PROBLEM: Below are the entries; tally the lines holding the string "feel" and give only that figure.

DATA EXTRACT:
::::

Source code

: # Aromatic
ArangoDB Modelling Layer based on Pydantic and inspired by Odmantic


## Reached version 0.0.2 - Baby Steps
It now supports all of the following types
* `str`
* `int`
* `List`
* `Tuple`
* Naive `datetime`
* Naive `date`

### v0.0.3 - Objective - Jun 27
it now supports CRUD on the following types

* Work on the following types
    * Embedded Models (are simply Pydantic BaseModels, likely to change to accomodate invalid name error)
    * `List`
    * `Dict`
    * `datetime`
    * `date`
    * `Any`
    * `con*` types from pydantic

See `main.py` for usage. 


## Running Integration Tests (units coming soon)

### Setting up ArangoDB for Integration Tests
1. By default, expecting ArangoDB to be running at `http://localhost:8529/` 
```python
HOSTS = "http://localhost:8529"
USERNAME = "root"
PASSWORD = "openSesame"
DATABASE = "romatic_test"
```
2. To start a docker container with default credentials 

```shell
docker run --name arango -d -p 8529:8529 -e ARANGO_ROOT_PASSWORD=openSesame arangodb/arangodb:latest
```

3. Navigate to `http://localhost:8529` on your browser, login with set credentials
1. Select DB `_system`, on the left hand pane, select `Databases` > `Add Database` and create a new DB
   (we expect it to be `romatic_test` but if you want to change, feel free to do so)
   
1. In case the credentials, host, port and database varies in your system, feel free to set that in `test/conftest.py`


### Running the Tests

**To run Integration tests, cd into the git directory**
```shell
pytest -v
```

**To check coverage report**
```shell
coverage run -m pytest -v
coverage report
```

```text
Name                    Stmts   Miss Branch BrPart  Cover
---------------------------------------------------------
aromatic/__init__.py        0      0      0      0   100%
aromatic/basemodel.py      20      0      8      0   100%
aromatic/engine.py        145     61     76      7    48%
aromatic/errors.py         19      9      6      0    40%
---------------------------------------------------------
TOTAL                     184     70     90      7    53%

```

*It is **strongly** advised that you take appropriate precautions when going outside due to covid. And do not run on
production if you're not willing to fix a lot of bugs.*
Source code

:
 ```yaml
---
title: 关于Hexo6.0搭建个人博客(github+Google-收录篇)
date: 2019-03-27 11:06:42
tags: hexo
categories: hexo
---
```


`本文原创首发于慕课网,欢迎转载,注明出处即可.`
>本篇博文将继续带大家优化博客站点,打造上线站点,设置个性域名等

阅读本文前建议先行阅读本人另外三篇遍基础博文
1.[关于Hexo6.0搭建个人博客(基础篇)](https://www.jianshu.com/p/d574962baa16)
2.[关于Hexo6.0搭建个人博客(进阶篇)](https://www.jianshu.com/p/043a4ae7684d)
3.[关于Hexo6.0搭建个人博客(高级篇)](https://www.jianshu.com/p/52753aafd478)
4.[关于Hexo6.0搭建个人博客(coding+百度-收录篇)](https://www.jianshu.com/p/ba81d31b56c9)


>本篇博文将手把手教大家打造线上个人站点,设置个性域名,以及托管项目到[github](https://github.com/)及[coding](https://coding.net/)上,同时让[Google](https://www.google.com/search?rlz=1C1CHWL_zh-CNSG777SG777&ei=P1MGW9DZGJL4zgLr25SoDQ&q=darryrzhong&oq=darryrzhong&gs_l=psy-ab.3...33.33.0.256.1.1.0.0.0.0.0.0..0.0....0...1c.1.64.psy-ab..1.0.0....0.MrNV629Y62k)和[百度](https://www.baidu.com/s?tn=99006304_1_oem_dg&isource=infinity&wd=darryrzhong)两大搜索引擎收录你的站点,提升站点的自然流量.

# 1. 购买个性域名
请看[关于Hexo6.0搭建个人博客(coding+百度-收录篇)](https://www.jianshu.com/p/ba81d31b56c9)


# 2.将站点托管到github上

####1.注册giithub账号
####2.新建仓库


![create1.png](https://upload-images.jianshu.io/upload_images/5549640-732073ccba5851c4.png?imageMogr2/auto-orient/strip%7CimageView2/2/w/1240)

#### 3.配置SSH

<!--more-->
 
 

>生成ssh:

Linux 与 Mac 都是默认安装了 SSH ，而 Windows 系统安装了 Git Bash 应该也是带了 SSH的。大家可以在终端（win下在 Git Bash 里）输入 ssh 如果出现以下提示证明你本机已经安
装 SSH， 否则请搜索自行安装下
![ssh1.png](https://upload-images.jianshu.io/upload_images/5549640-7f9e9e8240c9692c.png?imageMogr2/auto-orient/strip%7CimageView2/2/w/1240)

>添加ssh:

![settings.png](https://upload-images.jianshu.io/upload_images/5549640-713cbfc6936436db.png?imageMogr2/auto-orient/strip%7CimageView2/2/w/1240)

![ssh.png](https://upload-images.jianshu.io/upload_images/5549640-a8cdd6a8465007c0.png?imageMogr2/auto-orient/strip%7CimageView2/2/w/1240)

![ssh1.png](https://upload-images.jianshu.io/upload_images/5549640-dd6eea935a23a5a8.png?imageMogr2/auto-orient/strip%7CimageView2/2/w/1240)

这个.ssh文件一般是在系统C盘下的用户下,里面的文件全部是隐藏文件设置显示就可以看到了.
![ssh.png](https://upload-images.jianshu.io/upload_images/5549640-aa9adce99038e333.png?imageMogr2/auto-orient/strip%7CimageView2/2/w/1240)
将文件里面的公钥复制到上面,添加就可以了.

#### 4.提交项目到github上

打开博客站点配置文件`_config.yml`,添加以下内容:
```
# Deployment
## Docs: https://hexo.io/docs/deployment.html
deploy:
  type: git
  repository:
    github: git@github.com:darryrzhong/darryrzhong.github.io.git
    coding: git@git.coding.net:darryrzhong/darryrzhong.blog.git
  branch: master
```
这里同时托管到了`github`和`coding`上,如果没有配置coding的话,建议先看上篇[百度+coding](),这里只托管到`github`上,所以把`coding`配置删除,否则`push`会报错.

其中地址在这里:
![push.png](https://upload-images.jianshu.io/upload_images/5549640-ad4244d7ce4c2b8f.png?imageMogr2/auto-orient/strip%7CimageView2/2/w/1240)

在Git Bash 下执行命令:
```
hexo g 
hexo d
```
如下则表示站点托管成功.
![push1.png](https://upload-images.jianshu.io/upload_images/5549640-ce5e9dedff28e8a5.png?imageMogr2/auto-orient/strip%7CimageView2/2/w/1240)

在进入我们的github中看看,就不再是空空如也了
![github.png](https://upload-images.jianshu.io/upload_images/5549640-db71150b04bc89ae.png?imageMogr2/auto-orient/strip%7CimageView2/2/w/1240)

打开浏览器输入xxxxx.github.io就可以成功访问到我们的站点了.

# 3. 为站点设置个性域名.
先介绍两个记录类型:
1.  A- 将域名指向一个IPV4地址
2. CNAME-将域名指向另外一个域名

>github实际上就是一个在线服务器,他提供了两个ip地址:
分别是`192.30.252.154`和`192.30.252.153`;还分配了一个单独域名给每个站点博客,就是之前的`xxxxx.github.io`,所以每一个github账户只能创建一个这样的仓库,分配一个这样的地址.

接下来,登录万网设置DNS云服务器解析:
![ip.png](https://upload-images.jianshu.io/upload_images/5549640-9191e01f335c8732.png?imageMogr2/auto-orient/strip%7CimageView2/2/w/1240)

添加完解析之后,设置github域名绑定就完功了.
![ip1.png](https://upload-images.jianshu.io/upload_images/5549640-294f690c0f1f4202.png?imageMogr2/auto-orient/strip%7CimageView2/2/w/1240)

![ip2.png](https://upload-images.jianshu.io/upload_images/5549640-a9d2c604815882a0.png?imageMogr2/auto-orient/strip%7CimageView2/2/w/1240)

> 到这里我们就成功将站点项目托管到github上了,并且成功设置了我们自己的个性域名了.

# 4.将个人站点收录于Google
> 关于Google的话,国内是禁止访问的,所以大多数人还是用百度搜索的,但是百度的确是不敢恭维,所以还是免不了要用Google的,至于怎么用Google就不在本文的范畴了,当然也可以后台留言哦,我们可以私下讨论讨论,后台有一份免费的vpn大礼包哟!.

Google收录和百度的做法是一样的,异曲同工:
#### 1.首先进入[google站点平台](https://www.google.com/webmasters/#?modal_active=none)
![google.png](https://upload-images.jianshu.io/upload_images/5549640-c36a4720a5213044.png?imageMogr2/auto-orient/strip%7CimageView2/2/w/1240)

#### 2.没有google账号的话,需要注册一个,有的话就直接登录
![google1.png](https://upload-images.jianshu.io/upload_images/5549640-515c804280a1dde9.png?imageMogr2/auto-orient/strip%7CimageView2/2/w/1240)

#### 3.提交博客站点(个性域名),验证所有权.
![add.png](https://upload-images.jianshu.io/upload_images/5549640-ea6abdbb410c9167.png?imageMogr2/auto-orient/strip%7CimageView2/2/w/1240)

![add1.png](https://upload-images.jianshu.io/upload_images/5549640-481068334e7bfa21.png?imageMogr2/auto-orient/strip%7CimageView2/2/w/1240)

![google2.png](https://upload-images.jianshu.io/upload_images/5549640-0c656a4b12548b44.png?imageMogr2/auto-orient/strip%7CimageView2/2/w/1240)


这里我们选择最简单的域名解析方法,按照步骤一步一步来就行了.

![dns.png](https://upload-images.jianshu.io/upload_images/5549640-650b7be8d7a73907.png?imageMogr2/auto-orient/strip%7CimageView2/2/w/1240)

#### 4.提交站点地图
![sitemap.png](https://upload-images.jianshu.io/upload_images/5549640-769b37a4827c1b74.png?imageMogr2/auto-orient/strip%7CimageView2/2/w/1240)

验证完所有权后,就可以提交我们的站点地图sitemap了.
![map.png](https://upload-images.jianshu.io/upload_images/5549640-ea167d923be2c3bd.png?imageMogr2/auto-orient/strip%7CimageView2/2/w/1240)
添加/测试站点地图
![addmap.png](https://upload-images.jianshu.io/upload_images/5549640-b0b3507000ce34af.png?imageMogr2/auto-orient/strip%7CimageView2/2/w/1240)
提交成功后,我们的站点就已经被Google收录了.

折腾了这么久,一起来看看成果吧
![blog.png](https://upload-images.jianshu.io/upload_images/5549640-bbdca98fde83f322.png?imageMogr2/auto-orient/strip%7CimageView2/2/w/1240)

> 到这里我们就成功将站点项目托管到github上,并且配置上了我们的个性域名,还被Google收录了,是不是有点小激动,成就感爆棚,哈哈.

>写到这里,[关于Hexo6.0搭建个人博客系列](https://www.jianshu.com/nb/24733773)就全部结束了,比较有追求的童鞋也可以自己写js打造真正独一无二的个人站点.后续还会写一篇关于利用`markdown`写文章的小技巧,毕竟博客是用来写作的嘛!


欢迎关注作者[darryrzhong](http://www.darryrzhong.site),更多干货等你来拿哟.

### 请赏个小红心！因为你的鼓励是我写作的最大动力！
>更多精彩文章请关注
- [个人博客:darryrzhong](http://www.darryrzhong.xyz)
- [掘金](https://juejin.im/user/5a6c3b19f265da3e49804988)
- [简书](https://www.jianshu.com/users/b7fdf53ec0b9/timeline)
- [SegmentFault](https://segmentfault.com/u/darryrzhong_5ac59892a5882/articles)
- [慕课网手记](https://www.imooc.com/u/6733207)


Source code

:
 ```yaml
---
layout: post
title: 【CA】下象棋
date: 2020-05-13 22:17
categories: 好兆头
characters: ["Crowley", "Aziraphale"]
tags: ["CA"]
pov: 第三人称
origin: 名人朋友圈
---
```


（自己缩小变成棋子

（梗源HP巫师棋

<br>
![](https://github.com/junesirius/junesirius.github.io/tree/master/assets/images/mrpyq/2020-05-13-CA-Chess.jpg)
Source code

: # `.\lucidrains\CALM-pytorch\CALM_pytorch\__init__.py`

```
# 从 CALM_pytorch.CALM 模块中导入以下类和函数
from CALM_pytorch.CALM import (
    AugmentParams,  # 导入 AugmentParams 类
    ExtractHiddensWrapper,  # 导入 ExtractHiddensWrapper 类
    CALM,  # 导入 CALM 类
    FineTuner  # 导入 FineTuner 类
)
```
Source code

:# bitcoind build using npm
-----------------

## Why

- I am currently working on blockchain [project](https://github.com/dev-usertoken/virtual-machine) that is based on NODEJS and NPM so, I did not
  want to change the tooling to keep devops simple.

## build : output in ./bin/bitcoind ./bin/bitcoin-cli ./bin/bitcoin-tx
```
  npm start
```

::::

EXPECTED ANSWER: 2